[Saved entries]

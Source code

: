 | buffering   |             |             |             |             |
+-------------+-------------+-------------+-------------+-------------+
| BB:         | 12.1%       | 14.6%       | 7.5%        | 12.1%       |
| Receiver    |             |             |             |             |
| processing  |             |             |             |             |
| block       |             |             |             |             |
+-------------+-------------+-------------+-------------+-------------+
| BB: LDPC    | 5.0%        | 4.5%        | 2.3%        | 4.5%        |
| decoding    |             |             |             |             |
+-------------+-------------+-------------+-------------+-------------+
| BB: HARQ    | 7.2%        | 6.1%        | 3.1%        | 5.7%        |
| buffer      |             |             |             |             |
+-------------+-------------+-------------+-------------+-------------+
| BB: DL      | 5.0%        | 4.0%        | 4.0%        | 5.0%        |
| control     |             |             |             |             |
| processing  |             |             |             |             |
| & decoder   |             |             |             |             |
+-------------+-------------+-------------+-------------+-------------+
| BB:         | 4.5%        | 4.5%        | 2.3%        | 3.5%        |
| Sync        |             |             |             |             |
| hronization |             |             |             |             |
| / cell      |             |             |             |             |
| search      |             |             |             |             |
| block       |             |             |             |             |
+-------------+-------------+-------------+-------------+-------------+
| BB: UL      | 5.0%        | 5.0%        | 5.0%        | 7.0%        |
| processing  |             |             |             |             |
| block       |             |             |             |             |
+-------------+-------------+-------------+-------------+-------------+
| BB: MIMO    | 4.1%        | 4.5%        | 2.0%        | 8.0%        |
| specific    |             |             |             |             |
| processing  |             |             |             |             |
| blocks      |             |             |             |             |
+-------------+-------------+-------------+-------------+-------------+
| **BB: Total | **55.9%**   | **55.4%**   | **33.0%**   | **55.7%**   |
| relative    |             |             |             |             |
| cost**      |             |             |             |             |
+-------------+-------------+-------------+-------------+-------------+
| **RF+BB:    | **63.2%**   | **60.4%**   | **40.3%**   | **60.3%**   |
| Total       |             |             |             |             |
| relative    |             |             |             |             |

EXERCISE BRIEF — Top to bottom, set down the entries above word for word.

SOLUTION TO THE PROBLEM —
Source code

: | buffering   |             |             |             |             |
+-------------+-------------+-------------+-------------+-------------+
| BB:         | 12.1%       | 14.6%       | 7.5%        | 12.1%       |
| Receiver    |             |             |             |             |
| processing  |             |             |             |             |
| block       |             |             |             |             |
+-------------+-------------+-------------+-------------+-------------+
| BB: LDPC    | 5.0%        | 4.5%        | 2.3%        | 4.5%        |
| decoding    |             |             |             |             |
+-------------+-------------+-------------+-------------+-------------+
| BB: HARQ    | 7.2%        | 6.1%        | 3.1%        | 5.7%        |
| buffer      |             |             |             |             |
+-------------+-------------+-------------+-------------+-------------+
| BB: DL      | 5.0%        | 4.0%        | 4.0%        | 5.0%        |
| control     |             |             |             |             |
| processing  |             |             |             |             |
| & decoder   |             |             |             |             |
+-------------+-------------+-------------+-------------+-------------+
| BB:         | 4.5%        | 4.5%        | 2.3%        | 3.5%        |
| Sync        |             |             |             |             |
| hronization |             |             |             |             |
| / cell      |             |             |             |             |
| search      |             |             |             |             |
| block       |             |             |             |             |
+-------------+-------------+-------------+-------------+-------------+
| BB: UL      | 5.0%        | 5.0%        | 5.0%        | 7.0%        |
| processing  |             |             |             |             |
| block       |             |             |             |             |
+-------------+-------------+-------------+-------------+-------------+
| BB: MIMO    | 4.1%        | 4.5%        | 2.0%        | 8.0%        |
| specific    |             |             |             |             |
| processing  |             |             |             |             |
| blocks      |             |             |             |             |
+-------------+-------------+-------------+-------------+-------------+
| **BB: Total | **55.9%**   | **55.4%**   | **33.0%**   | **55.7%**   |
| relative    |             |             |             |             |
| cost**      |             |             |             |             |
+-------------+-------------+-------------+-------------+-------------+
| **RF+BB:    | **63.2%**   | **60.4%**   | **40.3%**   | **60.3%**   |
| Total       |             |             |             |             |
| relative    |             |             |             |             |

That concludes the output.